> _What the exercise asks_: From the data, copy out every line in which the word "myapp" appears.

Material for this task START

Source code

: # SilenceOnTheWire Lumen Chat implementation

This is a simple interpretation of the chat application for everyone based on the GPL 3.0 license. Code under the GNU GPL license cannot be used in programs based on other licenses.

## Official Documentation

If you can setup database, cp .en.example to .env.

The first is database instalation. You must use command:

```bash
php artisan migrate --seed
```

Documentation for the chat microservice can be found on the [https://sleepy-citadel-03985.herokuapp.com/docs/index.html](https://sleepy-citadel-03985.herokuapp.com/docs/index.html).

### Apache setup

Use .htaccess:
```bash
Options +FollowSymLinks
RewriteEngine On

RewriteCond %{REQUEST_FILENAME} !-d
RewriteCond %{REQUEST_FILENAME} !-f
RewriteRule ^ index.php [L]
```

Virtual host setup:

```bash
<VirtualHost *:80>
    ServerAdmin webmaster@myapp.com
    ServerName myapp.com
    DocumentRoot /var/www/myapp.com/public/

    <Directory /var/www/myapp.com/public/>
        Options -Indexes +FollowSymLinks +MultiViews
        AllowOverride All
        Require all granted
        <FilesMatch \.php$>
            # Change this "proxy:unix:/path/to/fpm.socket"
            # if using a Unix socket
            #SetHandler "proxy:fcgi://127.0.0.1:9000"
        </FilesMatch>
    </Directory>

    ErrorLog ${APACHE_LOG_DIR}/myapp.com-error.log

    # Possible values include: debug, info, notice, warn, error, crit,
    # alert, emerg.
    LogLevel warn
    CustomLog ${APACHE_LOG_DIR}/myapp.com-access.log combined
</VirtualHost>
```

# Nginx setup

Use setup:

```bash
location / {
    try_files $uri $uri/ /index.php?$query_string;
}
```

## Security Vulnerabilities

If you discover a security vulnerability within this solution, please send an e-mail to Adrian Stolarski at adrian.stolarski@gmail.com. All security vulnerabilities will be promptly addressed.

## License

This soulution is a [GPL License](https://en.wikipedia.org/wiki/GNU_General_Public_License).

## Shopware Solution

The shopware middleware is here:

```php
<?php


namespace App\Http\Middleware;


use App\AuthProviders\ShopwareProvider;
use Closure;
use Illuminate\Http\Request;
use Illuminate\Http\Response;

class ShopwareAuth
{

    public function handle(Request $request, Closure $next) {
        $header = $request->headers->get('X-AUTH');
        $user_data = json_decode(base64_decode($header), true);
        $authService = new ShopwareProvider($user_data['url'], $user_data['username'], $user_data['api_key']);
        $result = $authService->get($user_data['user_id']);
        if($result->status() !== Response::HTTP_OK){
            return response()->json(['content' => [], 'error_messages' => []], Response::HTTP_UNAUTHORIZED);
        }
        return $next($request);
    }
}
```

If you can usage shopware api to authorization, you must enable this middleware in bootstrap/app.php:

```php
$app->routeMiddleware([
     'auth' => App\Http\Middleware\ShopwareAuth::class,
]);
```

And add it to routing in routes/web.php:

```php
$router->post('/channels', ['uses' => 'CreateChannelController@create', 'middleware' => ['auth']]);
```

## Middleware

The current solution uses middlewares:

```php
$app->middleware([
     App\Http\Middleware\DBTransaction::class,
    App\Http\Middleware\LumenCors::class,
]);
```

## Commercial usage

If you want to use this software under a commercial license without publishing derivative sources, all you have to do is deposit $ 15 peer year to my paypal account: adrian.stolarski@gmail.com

Material for this task END

> _Solution_:
    ServerAdmin webmaster@myapp.com
    ServerName myapp.com
    DocumentRoot /var/www/myapp.com/public/
    <Directory /var/www/myapp.com/public/>
    ErrorLog ${APACHE_LOG_DIR}/myapp.com-error.log
    CustomLog ${APACHE_LOG_DIR}/myapp.com-access.log combined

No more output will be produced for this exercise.